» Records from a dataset
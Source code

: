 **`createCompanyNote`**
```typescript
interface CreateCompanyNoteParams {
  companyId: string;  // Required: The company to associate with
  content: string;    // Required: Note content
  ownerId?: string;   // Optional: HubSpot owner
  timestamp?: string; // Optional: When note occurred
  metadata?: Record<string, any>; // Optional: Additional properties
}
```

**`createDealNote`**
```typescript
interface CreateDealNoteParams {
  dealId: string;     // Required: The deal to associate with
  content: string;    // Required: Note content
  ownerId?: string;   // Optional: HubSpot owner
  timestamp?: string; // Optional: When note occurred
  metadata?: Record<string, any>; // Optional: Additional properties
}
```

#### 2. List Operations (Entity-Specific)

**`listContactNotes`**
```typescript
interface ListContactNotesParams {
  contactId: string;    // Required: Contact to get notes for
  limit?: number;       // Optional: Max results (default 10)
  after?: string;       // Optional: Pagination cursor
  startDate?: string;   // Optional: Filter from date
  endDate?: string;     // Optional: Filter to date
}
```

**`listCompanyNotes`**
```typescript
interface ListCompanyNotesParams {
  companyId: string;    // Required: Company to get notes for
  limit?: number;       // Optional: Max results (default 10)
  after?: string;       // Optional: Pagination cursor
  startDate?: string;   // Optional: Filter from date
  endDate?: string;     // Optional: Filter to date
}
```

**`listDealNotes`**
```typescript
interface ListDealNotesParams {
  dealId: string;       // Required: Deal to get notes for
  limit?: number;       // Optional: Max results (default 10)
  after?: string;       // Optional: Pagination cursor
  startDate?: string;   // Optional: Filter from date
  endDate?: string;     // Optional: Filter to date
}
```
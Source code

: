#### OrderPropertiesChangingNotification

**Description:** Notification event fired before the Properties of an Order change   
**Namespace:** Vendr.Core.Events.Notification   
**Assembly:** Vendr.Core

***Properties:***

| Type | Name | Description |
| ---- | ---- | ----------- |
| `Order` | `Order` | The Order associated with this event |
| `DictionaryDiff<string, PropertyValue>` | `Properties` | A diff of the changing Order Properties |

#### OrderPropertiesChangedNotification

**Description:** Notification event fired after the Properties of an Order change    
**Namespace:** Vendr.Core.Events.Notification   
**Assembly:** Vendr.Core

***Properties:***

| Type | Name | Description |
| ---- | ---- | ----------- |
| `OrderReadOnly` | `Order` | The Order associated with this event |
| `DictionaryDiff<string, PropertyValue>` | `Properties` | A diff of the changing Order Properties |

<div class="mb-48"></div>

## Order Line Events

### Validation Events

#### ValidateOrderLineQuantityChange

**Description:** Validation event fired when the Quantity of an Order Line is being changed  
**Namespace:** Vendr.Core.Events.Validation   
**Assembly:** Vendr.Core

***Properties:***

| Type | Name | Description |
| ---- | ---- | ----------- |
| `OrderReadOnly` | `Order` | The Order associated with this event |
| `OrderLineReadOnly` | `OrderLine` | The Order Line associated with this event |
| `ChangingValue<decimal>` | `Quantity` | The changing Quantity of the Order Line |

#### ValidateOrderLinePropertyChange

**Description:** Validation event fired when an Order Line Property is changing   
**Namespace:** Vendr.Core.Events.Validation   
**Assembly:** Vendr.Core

» To do
From the first line to the last, set down every record exactly as written above.

» Exercise answer
Source code

: **`createCompanyNote`**
```typescript
interface CreateCompanyNoteParams {
  companyId: string;  // Required: The company to associate with
  content: string;    // Required: Note content
  ownerId?: string;   // Optional: HubSpot owner
  timestamp?: string; // Optional: When note occurred
  metadata?: Record<string, any>; // Optional: Additional properties
}
```

**`createDealNote`**
```typescript
interface CreateDealNoteParams {
  dealId: string;     // Required: The deal to associate with
  content: string;    // Required: Note content
  ownerId?: string;   // Optional: HubSpot owner
  timestamp?: string; // Optional: When note occurred
  metadata?: Record<string, any>; // Optional: Additional properties
}
```

#### 2. List Operations (Entity-Specific)

**`listContactNotes`**
```typescript
interface ListContactNotesParams {
  contactId: string;    // Required: Contact to get notes for
  limit?: number;       // Optional: Max results (default 10)
  after?: string;       // Optional: Pagination cursor
  startDate?: string;   // Optional: Filter from date
  endDate?: string;     // Optional: Filter to date
}
```

**`listCompanyNotes`**
```typescript
interface ListCompanyNotesParams {
  companyId: string;    // Required: Company to get notes for
  limit?: number;       // Optional: Max results (default 10)
  after?: string;       // Optional: Pagination cursor
  startDate?: string;   // Optional: Filter from date
  endDate?: string;     // Optional: Filter to date
}
```

**`listDealNotes`**
```typescript
interface ListDealNotesParams {
  dealId: string;       // Required: Deal to get notes for
  limit?: number;       // Optional: Max results (default 10)
  after?: string;       // Optional: Pagination cursor
  startDate?: string;   // Optional: Filter from date
  endDate?: string;     // Optional: Filter to date
}
```
Source code

:#### OrderPropertiesChangingNotification

**Description:** Notification event fired before the Properties of an Order change   
**Namespace:** Vendr.Core.Events.Notification   
**Assembly:** Vendr.Core

***Properties:***

| Type | Name | Description |
| ---- | ---- | ----------- |
| `Order` | `Order` | The Order associated with this event |
| `DictionaryDiff<string, PropertyValue>` | `Properties` | A diff of the changing Order Properties |

#### OrderPropertiesChangedNotification

**Description:** Notification event fired after the Properties of an Order change    
**Namespace:** Vendr.Core.Events.Notification   
**Assembly:** Vendr.Core

***Properties:***

| Type | Name | Description |
| ---- | ---- | ----------- |
| `OrderReadOnly` | `Order` | The Order associated with this event |
| `DictionaryDiff<string, PropertyValue>` | `Properties` | A diff of the changing Order Properties |

<div class="mb-48"></div>

## Order Line Events

### Validation Events

#### ValidateOrderLineQuantityChange

**Description:** Validation event fired when the Quantity of an Order Line is being changed  
**Namespace:** Vendr.Core.Events.Validation   
**Assembly:** Vendr.Core

***Properties:***

| Type | Name | Description |
| ---- | ---- | ----------- |
| `OrderReadOnly` | `Order` | The Order associated with this event |
| `OrderLineReadOnly` | `OrderLine` | The Order Line associated with this event |
| `ChangingValue<decimal>` | `Quantity` | The changing Quantity of the Order Line |

#### ValidateOrderLinePropertyChange

**Description:** Validation event fired when an Order Line Property is changing   
**Namespace:** Vendr.Core.Events.Validation   
**Assembly:** Vendr.Core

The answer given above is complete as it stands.